Using docker on docker.case.edu. If you can login to the server, it means I trust you enough to not break things. Please don't break things.

Upgrading the app

Everything needed for production is now merged into master. If you break production, Bentley will yell at you.

Build

ssh [email protected], cd the_jolly_advisor, git pull, and docker build -t jolly_advisor .. This will take a few minutes.

Release

There really is no release step. The environment has already been set up. For the future we should add some way to version the environment as well.

Test

If you want to test before deploying for some reason, use docker run --rm -i -t --link jollypostgres:jollypostgres --env-file /home/acm/case-acm-docker/jolly_env.env -p 3000:3000 jolly_advisor rails s -b 0.0.0.0 -p 3000. The test server will be available at docker.case.edu:3000. Hit ctrl+c when you're done, and the container will destroy itself.

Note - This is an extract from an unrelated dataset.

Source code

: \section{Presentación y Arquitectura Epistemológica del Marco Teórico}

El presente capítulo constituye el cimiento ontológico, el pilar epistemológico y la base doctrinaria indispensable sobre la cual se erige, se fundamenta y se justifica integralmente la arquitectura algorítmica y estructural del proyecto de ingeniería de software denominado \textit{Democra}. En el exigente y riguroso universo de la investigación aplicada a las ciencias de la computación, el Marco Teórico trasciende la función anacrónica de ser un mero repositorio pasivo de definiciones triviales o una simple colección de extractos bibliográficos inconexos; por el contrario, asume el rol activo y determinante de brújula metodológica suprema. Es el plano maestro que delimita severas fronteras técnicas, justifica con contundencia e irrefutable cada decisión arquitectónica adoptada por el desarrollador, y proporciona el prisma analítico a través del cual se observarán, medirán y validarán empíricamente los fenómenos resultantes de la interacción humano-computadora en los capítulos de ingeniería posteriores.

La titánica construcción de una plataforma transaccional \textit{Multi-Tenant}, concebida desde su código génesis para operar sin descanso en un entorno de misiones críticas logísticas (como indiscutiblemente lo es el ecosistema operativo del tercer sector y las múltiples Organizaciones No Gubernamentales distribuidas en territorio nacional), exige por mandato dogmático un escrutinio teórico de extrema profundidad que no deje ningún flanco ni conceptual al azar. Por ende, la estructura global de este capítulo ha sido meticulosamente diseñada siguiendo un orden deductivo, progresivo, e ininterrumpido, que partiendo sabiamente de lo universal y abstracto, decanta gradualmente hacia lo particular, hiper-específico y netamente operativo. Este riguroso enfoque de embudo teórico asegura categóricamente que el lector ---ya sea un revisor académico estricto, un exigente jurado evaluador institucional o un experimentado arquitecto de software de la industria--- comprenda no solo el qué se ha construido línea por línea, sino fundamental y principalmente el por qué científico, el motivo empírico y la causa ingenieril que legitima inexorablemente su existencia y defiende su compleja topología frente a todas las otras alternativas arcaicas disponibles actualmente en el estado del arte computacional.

Note that this will use the production database, so try not to break anything or somebody will yell at you.

Run

cd ~/case-acm-docker/, sudo ./hosting.sh restart jolly. That's it. It may take up to 5 minutes for the interface to become reachable again.

DB migration

If the app requires a database migration, run the following (while logged in as acm):
docker run -it --rm --link jollypostgres:jollypostgres --env-file=/home/acm/case-acm-docker/jolly_env.env jolly_advisor rake db:migrate

Rails console

docker run -it --rm --link jollypostgres:jollypostgres --env-file=/home/acm/case-acm-docker/jolly_env.env -p 3000:3000 jolly_advisor /bin/bash

This will open a bash shell in an environment identical to what the app runs in. You can now do rails c, rake db:migrate (although see above for a better way to do that), etc. If you run a rails server, run it on 0.0.0.0:3000, so you can access it at docker.case.edu:3000.

Messing with Postgres

You probably won't need to do this. If you do, you can run docker run -it --rm jollypostgres:postgres postgres /bin/bash and access a psql shell with su postgres sh -c "psql -h postgres -U $jolly_user", where $jolly_user is the user, and then enter the password. Finding the user and password is left as an exercise to the reader.

How this works

Postgres is running in a docker container. You probably shouldn't touch it. This is linked into the jolly_advisor container via the --link option, which uses the hosts file to point jollypostgres to the IP address of the postgres container.